##### ENTRIES SHOWN

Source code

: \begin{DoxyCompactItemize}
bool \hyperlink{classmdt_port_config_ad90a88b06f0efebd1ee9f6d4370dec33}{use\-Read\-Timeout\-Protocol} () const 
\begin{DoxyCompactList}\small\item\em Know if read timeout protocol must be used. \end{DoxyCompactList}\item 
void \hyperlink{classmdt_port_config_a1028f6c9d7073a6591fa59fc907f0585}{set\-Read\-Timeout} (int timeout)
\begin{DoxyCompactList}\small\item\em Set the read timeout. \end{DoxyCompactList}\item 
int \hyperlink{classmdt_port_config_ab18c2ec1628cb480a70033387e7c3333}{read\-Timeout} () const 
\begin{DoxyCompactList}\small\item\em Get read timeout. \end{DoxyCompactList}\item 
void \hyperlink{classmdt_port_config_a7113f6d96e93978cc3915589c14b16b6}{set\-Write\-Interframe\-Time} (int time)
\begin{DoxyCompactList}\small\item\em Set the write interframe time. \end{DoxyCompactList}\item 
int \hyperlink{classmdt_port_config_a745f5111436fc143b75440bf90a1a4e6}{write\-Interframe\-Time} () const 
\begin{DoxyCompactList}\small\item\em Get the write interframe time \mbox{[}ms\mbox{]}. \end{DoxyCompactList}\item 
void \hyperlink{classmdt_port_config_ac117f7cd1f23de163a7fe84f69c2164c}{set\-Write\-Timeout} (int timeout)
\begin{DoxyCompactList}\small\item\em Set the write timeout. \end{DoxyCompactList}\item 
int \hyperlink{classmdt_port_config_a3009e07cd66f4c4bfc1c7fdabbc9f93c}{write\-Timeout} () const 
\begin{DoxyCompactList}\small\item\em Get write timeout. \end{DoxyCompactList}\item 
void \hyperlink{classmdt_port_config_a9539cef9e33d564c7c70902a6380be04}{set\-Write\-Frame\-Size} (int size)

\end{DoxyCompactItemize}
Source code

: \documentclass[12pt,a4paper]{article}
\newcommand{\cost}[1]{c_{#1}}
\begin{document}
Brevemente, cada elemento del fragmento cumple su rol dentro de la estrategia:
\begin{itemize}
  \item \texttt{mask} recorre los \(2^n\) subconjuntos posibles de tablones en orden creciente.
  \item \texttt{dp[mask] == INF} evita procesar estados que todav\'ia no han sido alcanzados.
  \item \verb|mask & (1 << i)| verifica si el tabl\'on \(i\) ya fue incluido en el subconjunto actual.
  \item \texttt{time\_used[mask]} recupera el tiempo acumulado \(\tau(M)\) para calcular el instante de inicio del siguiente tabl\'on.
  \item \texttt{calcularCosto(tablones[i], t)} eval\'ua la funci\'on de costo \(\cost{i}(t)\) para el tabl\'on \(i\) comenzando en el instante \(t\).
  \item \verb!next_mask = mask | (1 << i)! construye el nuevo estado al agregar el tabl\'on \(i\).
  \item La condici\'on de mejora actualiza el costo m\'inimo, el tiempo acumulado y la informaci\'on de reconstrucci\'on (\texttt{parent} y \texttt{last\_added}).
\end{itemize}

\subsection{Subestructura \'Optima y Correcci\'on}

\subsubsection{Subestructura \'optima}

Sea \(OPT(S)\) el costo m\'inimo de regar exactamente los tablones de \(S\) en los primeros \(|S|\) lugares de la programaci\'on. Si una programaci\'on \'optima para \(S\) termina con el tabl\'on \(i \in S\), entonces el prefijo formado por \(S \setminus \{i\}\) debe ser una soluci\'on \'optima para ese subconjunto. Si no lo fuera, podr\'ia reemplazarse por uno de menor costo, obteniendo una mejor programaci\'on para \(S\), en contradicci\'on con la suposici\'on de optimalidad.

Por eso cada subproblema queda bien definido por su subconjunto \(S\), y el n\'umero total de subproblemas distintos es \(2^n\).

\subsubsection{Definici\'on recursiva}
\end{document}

##########

ABOUT THIS EXERCISE: From the entries above, restate word for word the lines from the line containing "Get the write" to the line containing "the write timeout.", both ends included, and nothing more.

ANSWER TO THIS PROBLEM:
\begin{DoxyCompactList}\small\item\em Get the write interframe time \mbox{[}ms\mbox{]}. \end{DoxyCompactList}\item 
void \hyperlink{classmdt_port_config_ac117f7cd1f23de163a7fe84f69c2164c}{set\-Write\-Timeout} (int timeout)
\begin{DoxyCompactList}\small\item\em Set the write timeout. \end{DoxyCompactList}\item 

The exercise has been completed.